Cost is the biggest barrier to Flash adoption across UK market

40 per cent of IT decision makers believe Flash is too expensive.

  • 8 years ago Posted in
Data management company NetApp’s research has found that despite the cost of Flash technology decreasing, it is perceived by 40 per cent of senior decision makers as being too expensive to invest in. Despite this, 90 per cent admitted there was a need for Flash within their businesses. IT decision makers revealed that one in four financial decision makers (24.3 per cent) within enterprises do not have sufficient understanding of the benefits of Flash technology to make an investment.
 
The survey of 1002 IT decision makers across the UK, reveals that the cost barrier is prevalent among 38 per cent of smaller and bigger businesses – but is more common among medium sized businesses (40 per cent).[1]  The cost barrier is most pronounced among IT decision makers in arts and culture (72.2 per cent), HR (55 per cent), and sales, media and marketing (52.8 per cent) organisations, who perceive cost as the biggest barrier to Flash.
 
However, 90 per cent of the respondents suggested that there currently is a need for Flash technology within their businesses. This figure was consistent across vertical sectors, with the strongest support for Flash coming from architecture and HR (100 per cent) decision makers, as well as healthcare (95 per cent). In addition, almost one in five IT decision makers (19 per cent) cited that there are no factors that would prevent them from investing in Flash.
 
After cost, the second biggest barrier to Flash adoption in the UK is financial decision makers’ lack of awareness, according to almost a quarter of survey participants (24.3 per cent). Awareness of Flash from those responsible for buying decisions is a more significant barrier to almost a quarter of bigger (23.4 per cent) and medium sized businesses (24.7 per cent).  Meanwhile, the issue of a lack of awareness among financial decision makers is most apparent in the legal (36.4 per cent), healthcare (35 per cent) and HR (30 per cent) sectors.
 
Laurence James, NEMEA Products, Alliances and Solutions Manager at NetApp says, “Historically, the capital cost has been a barrier to investments in Flash, but it is clear that the operating cost benefits, improved reliability and availability make Flash a compelling proposition.
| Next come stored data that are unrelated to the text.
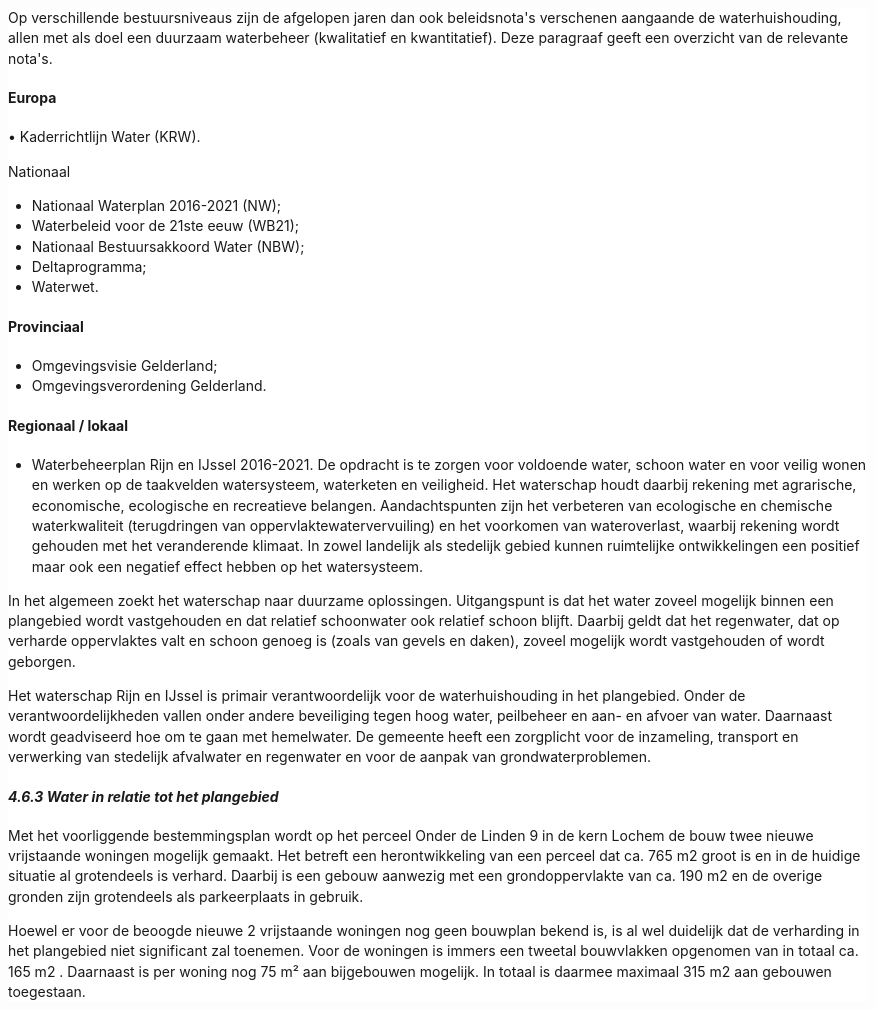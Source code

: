 Op verschillende bestuursniveaus zijn de afgelopen jaren dan ook beleidsnota's verschenen aangaande de waterhuishouding, allen met als doel een duurzaam waterbeheer (kwalitatief en kwantitatief). Deze paragraaf geeft een overzicht van de relevante nota's.

#### Europa

• Kaderrichtlijn Water (KRW).

Nationaal

- Nationaal Waterplan 2016-2021 (NW);
- Waterbeleid voor de 21ste eeuw (WB21);
- Nationaal Bestuursakkoord Water (NBW);
- Deltaprogramma;
- Waterwet.

#### Provinciaal

- Omgevingsvisie Gelderland;
- Omgevingsverordening Gelderland.

#### Regionaal / lokaal

- Waterbeheerplan Rijn en IJssel 2016-2021.
De opdracht is te zorgen voor voldoende water, schoon water en voor veilig wonen en werken op de taakvelden watersysteem, waterketen en veiligheid. Het waterschap houdt daarbij rekening met agrarische, economische, ecologische en recreatieve belangen. Aandachtspunten zijn het verbeteren van ecologische en chemische waterkwaliteit (terugdringen van oppervlaktewatervervuiling) en het voorkomen van wateroverlast, waarbij rekening wordt gehouden met het veranderende klimaat. In zowel landelijk als stedelijk gebied kunnen ruimtelijke ontwikkelingen een positief maar ook een negatief effect hebben op het watersysteem.

In het algemeen zoekt het waterschap naar duurzame oplossingen. Uitgangspunt is dat het water zoveel mogelijk binnen een plangebied wordt vastgehouden en dat relatief schoonwater ook relatief schoon blijft. Daarbij geldt dat het regenwater, dat op verharde oppervlaktes valt en schoon genoeg is (zoals van gevels en daken), zoveel mogelijk wordt vastgehouden of wordt geborgen.

Het waterschap Rijn en IJssel is primair verantwoordelijk voor de waterhuishouding in het plangebied. Onder de verantwoordelijkheden vallen onder andere beveiliging tegen hoog water, peilbeheer en aan- en afvoer van water. Daarnaast wordt geadviseerd hoe om te gaan met hemelwater. De gemeente heeft een zorgplicht voor de inzameling, transport en verwerking van stedelijk afvalwater en regenwater en voor de aanpak van grondwaterproblemen.

#### *4.6.3 Water in relatie tot het plangebied*

Met het voorliggende bestemmingsplan wordt op het perceel Onder de Linden 9 in de kern Lochem de bouw twee nieuwe vrijstaande woningen mogelijk gemaakt. Het betreft een herontwikkeling van een perceel dat ca. 765 m2 groot is en in de huidige situatie al grotendeels is verhard. Daarbij is een gebouw aanwezig met een grondoppervlakte van ca. 190 m2 en de overige gronden zijn grotendeels als parkeerplaats in gebruik.

Hoewel er voor de beoogde nieuwe 2 vrijstaande woningen nog geen bouwplan bekend is, is al wel duidelijk dat de verharding in het plangebied niet significant zal toenemen. Voor de woningen is immers een tweetal bouwvlakken opgenomen van in totaal ca. 165 m2 . Daarnaast is per woning nog 75 m² aan bijgebouwen mogelijk. In totaal is daarmee maximaal 315 m2 aan gebouwen toegestaan.
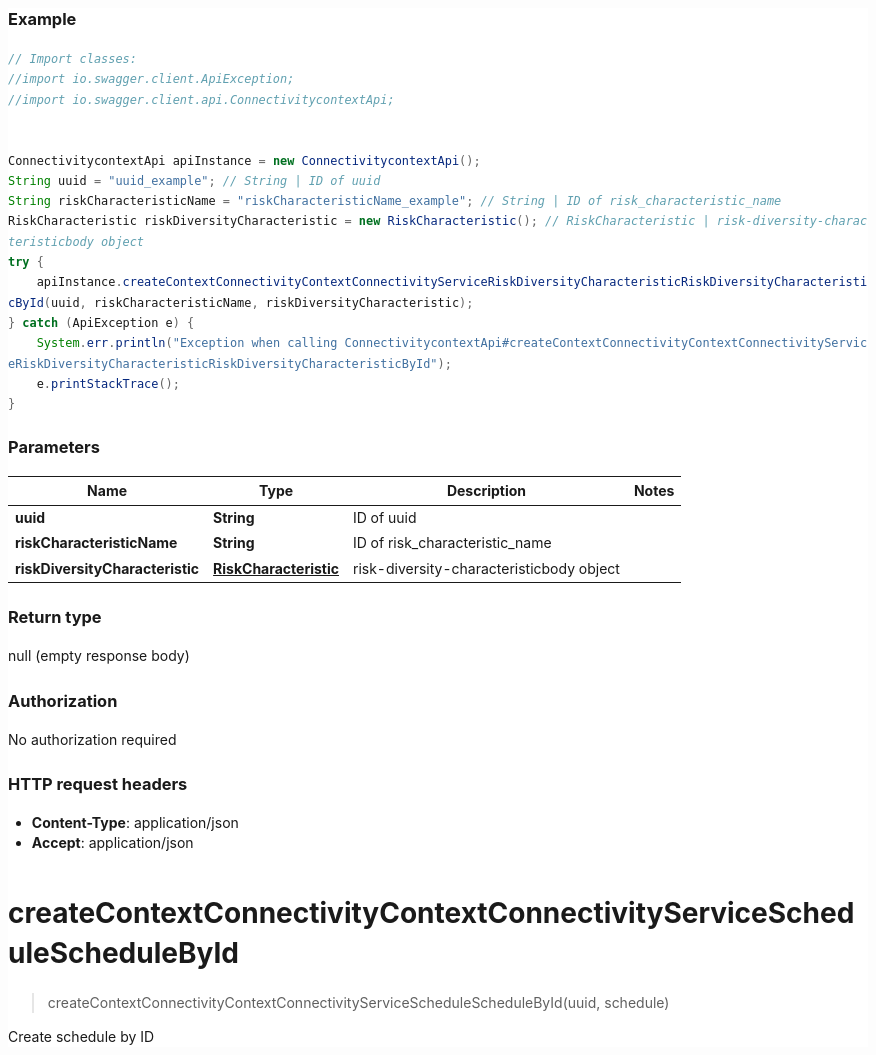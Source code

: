 ### Example
```java
// Import classes:
//import io.swagger.client.ApiException;
//import io.swagger.client.api.ConnectivitycontextApi;


ConnectivitycontextApi apiInstance = new ConnectivitycontextApi();
String uuid = "uuid_example"; // String | ID of uuid
String riskCharacteristicName = "riskCharacteristicName_example"; // String | ID of risk_characteristic_name
RiskCharacteristic riskDiversityCharacteristic = new RiskCharacteristic(); // RiskCharacteristic | risk-diversity-characteristicbody object
try {
    apiInstance.createContextConnectivityContextConnectivityServiceRiskDiversityCharacteristicRiskDiversityCharacteristicById(uuid, riskCharacteristicName, riskDiversityCharacteristic);
} catch (ApiException e) {
    System.err.println("Exception when calling ConnectivitycontextApi#createContextConnectivityContextConnectivityServiceRiskDiversityCharacteristicRiskDiversityCharacteristicById");
    e.printStackTrace();
}
```

### Parameters

Name | Type | Description  | Notes
------------- | ------------- | ------------- | -------------
 **uuid** | **String**| ID of uuid |
 **riskCharacteristicName** | **String**| ID of risk_characteristic_name |
 **riskDiversityCharacteristic** | [**RiskCharacteristic**](RiskCharacteristic.md)| risk-diversity-characteristicbody object |

### Return type

null (empty response body)

### Authorization

No authorization required

### HTTP request headers

 - **Content-Type**: application/json
 - **Accept**: application/json

<a name="createContextConnectivityContextConnectivityServiceScheduleScheduleById"></a>
# **createContextConnectivityContextConnectivityServiceScheduleScheduleById**
> createContextConnectivityContextConnectivityServiceScheduleScheduleById(uuid, schedule)

Create schedule by ID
As Flash technology has developed it has become increasingly powerful while physically decreasing in size.  We’ve gone from packing the same amount of capacity in 14 feet of rack space into just 14 inches, while scaling up performance and scaling down costs.”
 
“Our research shows that while the business value of Flash in terms of performance and responsiveness is understood by IT decision makers, education on the true value of Flash needs to continue further up the chain. Flash is a long-term investment that can transform business performance and should not be analysed in terms of capital investment alone.”